Un texte de Jean-François Cloutier

Le nombre de dossiers de successions non réclamées qui aboutissent à Revenu Québec connaît une hausse importante depuis trois ans.

La dernière recension de Revenu Québec, qui date du 19 octobre, fait état de 5346 dossiers ouverts, dont la valeur totalise 38,8 M$. Il s’agit d’une augmentation de 36% par rapport au nombre de successions non réclamées au 18 octobre 2008, où leur valeur s’établissait à 34,4 M$, selon des données obtenues par Argent.

Chaque mois, Revenu Québec publie dans des quotidiens du Québec un Avis de qualité donnant le nom de personnes dont les biens n’ont pas été réclamés.

La porte-parole de Revenu Québec, Valérie Savard, attribue la hausse survenue au cours des dernières années à une meilleure publicité effectuée par le gouvernement.

«Revenu Québec est maintenant l’unique administrateur des biens non réclamés et il maintient un registre des biens non réclamés accessible dans son site internet, donc accessible à un plus grand nombre de personnes», avance-t-elle.

Selon Nancy Émond, notaire dans la région du Saguenay-Lac-Saint-Jean et participante à la ligne 1-800-Notaire, l’isolement croissant de nombreuses personnes âgées pourrait cependant être aussi en partie à l’origine de cette progression. «Il y a de plus en plus de gens seuls, surtout dans les grands centres », signale-t-elle.

Me Émond explique que le plus grand nombre de successions non réclamés concerne des gens décédés dans la pauvreté, habituellement prestataires de l’aide sociale. Les montants en cause sont trop petits pour attirer l’attention d’héritiers potentiels, selon elle.

«Les gens de leur famille renoncent à réclamer la succession car ils craignent d’avoir à assumer les dettes de la personne», explique-t-elle.

De fait, des 5346 dossiers de successions non réclamées ouverts chez Revenu Québec, 68% concernent des montants inférieurs à 500$.

Après dix ans, les sommes non réclamées sont récupérées par le fisc et sont versées dans le Fonds des générations, selon ce qu’indique Revenu Québec. Dans le cas de successions déficitaires, Revenu Québec s’occupe de liquider la succession en informant les créanciers qu’ils ne pourront pas être remboursés.

La pointe de l’iceberg

Selon Christophe Savary, chercheur d’héritier et pdg d’Étude Généalogique Savary, à Trois-Rivières, les successions non réclamées qui aboutissent à Revenu Québec représentent la pointe de l’iceberg d’un phénomène plus large : l’augmentation du nombre de successions problématiques dans la foulée de transformations sociales.

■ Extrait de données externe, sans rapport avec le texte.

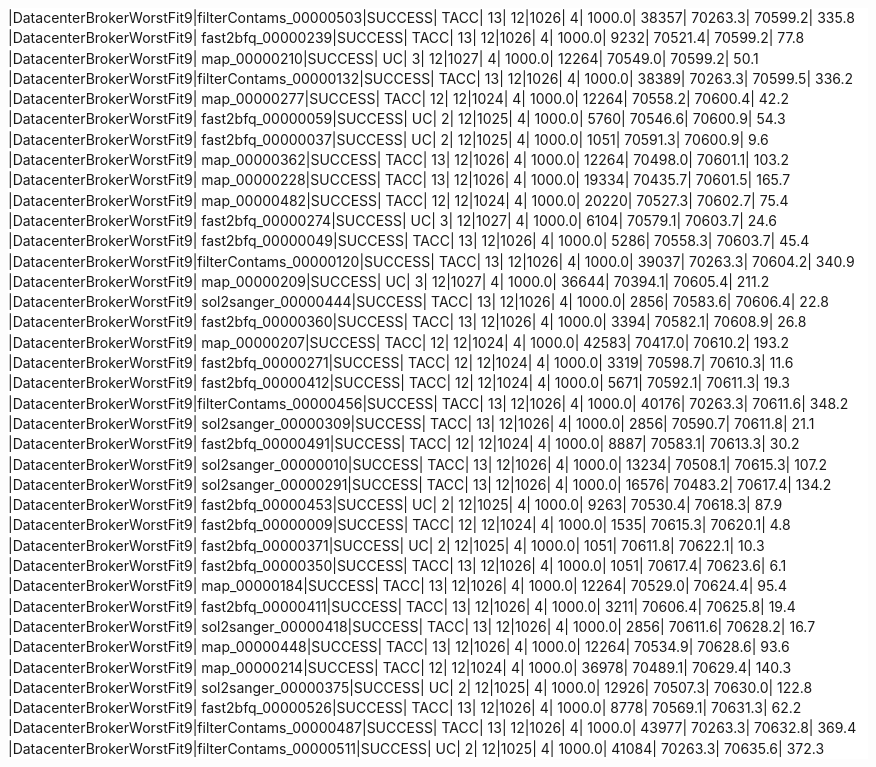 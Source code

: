 |DatacenterBrokerWorstFit9|filterContams_00000503|SUCCESS|  TACC|  13|       12|1026|        4|    1000.0|      38357|  70263.3|   70599.2|   335.8
|DatacenterBrokerWorstFit9|     fast2bfq_00000239|SUCCESS|  TACC|  13|       12|1026|        4|    1000.0|       9232|  70521.4|   70599.2|    77.8
|DatacenterBrokerWorstFit9|          map_00000210|SUCCESS|    UC|   3|       12|1027|        4|    1000.0|      12264|  70549.0|   70599.2|    50.1
|DatacenterBrokerWorstFit9|filterContams_00000132|SUCCESS|  TACC|  13|       12|1026|        4|    1000.0|      38389|  70263.3|   70599.5|   336.2
|DatacenterBrokerWorstFit9|          map_00000277|SUCCESS|  TACC|  12|       12|1024|        4|    1000.0|      12264|  70558.2|   70600.4|    42.2
|DatacenterBrokerWorstFit9|     fast2bfq_00000059|SUCCESS|    UC|   2|       12|1025|        4|    1000.0|       5760|  70546.6|   70600.9|    54.3
|DatacenterBrokerWorstFit9|     fast2bfq_00000037|SUCCESS|    UC|   2|       12|1025|        4|    1000.0|       1051|  70591.3|   70600.9|     9.6
|DatacenterBrokerWorstFit9|          map_00000362|SUCCESS|  TACC|  13|       12|1026|        4|    1000.0|      12264|  70498.0|   70601.1|   103.2
|DatacenterBrokerWorstFit9|          map_00000228|SUCCESS|  TACC|  13|       12|1026|        4|    1000.0|      19334|  70435.7|   70601.5|   165.7
|DatacenterBrokerWorstFit9|          map_00000482|SUCCESS|  TACC|  12|       12|1024|        4|    1000.0|      20220|  70527.3|   70602.7|    75.4
|DatacenterBrokerWorstFit9|     fast2bfq_00000274|SUCCESS|    UC|   3|       12|1027|        4|    1000.0|       6104|  70579.1|   70603.7|    24.6
|DatacenterBrokerWorstFit9|     fast2bfq_00000049|SUCCESS|  TACC|  13|       12|1026|        4|    1000.0|       5286|  70558.3|   70603.7|    45.4
|DatacenterBrokerWorstFit9|filterContams_00000120|SUCCESS|  TACC|  13|       12|1026|        4|    1000.0|      39037|  70263.3|   70604.2|   340.9
|DatacenterBrokerWorstFit9|          map_00000209|SUCCESS|    UC|   3|       12|1027|        4|    1000.0|      36644|  70394.1|   70605.4|   211.2
|DatacenterBrokerWorstFit9|   sol2sanger_00000444|SUCCESS|  TACC|  13|       12|1026|        4|    1000.0|       2856|  70583.6|   70606.4|    22.8
|DatacenterBrokerWorstFit9|     fast2bfq_00000360|SUCCESS|  TACC|  13|       12|1026|        4|    1000.0|       3394|  70582.1|   70608.9|    26.8
|DatacenterBrokerWorstFit9|          map_00000207|SUCCESS|  TACC|  12|       12|1024|        4|    1000.0|      42583|  70417.0|   70610.2|   193.2
|DatacenterBrokerWorstFit9|     fast2bfq_00000271|SUCCESS|  TACC|  12|       12|1024|        4|    1000.0|       3319|  70598.7|   70610.3|    11.6
|DatacenterBrokerWorstFit9|     fast2bfq_00000412|SUCCESS|  TACC|  12|       12|1024|        4|    1000.0|       5671|  70592.1|   70611.3|    19.3
|DatacenterBrokerWorstFit9|filterContams_00000456|SUCCESS|  TACC|  13|       12|1026|        4|    1000.0|      40176|  70263.3|   70611.6|   348.2
|DatacenterBrokerWorstFit9|   sol2sanger_00000309|SUCCESS|  TACC|  13|       12|1026|        4|    1000.0|       2856|  70590.7|   70611.8|    21.1
|DatacenterBrokerWorstFit9|     fast2bfq_00000491|SUCCESS|  TACC|  12|       12|1024|        4|    1000.0|       8887|  70583.1|   70613.3|    30.2
|DatacenterBrokerWorstFit9|   sol2sanger_00000010|SUCCESS|  TACC|  13|       12|1026|        4|    1000.0|      13234|  70508.1|   70615.3|   107.2
|DatacenterBrokerWorstFit9|   sol2sanger_00000291|SUCCESS|  TACC|  13|       12|1026|        4|    1000.0|      16576|  70483.2|   70617.4|   134.2
|DatacenterBrokerWorstFit9|     fast2bfq_00000453|SUCCESS|    UC|   2|       12|1025|        4|    1000.0|       9263|  70530.4|   70618.3|    87.9
|DatacenterBrokerWorstFit9|     fast2bfq_00000009|SUCCESS|  TACC|  12|       12|1024|        4|    1000.0|       1535|  70615.3|   70620.1|     4.8
|DatacenterBrokerWorstFit9|     fast2bfq_00000371|SUCCESS|    UC|   2|       12|1025|        4|    1000.0|       1051|  70611.8|   70622.1|    10.3
|DatacenterBrokerWorstFit9|     fast2bfq_00000350|SUCCESS|  TACC|  13|       12|1026|        4|    1000.0|       1051|  70617.4|   70623.6|     6.1
|DatacenterBrokerWorstFit9|          map_00000184|SUCCESS|  TACC|  13|       12|1026|        4|    1000.0|      12264|  70529.0|   70624.4|    95.4
|DatacenterBrokerWorstFit9|     fast2bfq_00000411|SUCCESS|  TACC|  13|       12|1026|        4|    1000.0|       3211|  70606.4|   70625.8|    19.4
|DatacenterBrokerWorstFit9|   sol2sanger_00000418|SUCCESS|  TACC|  13|       12|1026|        4|    1000.0|       2856|  70611.6|   70628.2|    16.7
|DatacenterBrokerWorstFit9|          map_00000448|SUCCESS|  TACC|  13|       12|1026|        4|    1000.0|      12264|  70534.9|   70628.6|    93.6
|DatacenterBrokerWorstFit9|          map_00000214|SUCCESS|  TACC|  12|       12|1024|        4|    1000.0|      36978|  70489.1|   70629.4|   140.3
|DatacenterBrokerWorstFit9|   sol2sanger_00000375|SUCCESS|    UC|   2|       12|1025|        4|    1000.0|      12926|  70507.3|   70630.0|   122.8
|DatacenterBrokerWorstFit9|     fast2bfq_00000526|SUCCESS|  TACC|  13|       12|1026|        4|    1000.0|       8778|  70569.1|   70631.3|    62.2
|DatacenterBrokerWorstFit9|filterContams_00000487|SUCCESS|  TACC|  13|       12|1026|        4|    1000.0|      43977|  70263.3|   70632.8|   369.4
|DatacenterBrokerWorstFit9|filterContams_00000511|SUCCESS|    UC|   2|       12|1025|        4|    1000.0|      41084|  70263.3|   70635.6|   372.3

M. Savary, qui cumule vingt ans d’expérience dans son métier, dit constater une croissance de 10 à 15% par année du nombre de dossiers qui aboutissent dans son bureau. «Des notaires me contactent parce qu’ils n’arrivent tout simplement pas à retrouver les héritiers d’une succession», explique-t-il.

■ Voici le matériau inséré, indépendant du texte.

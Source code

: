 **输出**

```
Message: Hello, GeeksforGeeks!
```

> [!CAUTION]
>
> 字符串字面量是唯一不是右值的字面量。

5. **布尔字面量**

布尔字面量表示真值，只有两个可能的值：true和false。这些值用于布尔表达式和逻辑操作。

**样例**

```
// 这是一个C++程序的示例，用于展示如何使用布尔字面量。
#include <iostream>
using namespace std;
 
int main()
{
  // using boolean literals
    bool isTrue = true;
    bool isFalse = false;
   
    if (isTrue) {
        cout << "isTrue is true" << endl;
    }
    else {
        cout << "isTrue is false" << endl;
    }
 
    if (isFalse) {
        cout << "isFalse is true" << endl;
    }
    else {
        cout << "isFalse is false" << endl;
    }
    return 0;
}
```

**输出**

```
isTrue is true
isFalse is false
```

M. Savary mentionne que des cas problématiques concernent de plus en plus des frères et des sœurs d’une personne décédée, voire des enfants. «Certaines familles ont éclaté à cause de querelles financières et leurs membres n’ont plus aucun contact entre eux », dit-il.

Me Dominique Lettre, notaire et conseillère juridique sur la rive-sud de Montréal, pense que le nombre de successions problématiques ou non réclamées pourrait continuer de s’accroître dans les prochaines années, en raison de l’arrivée de nombreux immigrants au pays dans les dernières décennies et du fait que plusieurs héritiers pourraient être difficiles à retrouver dans leurs pays d’origine.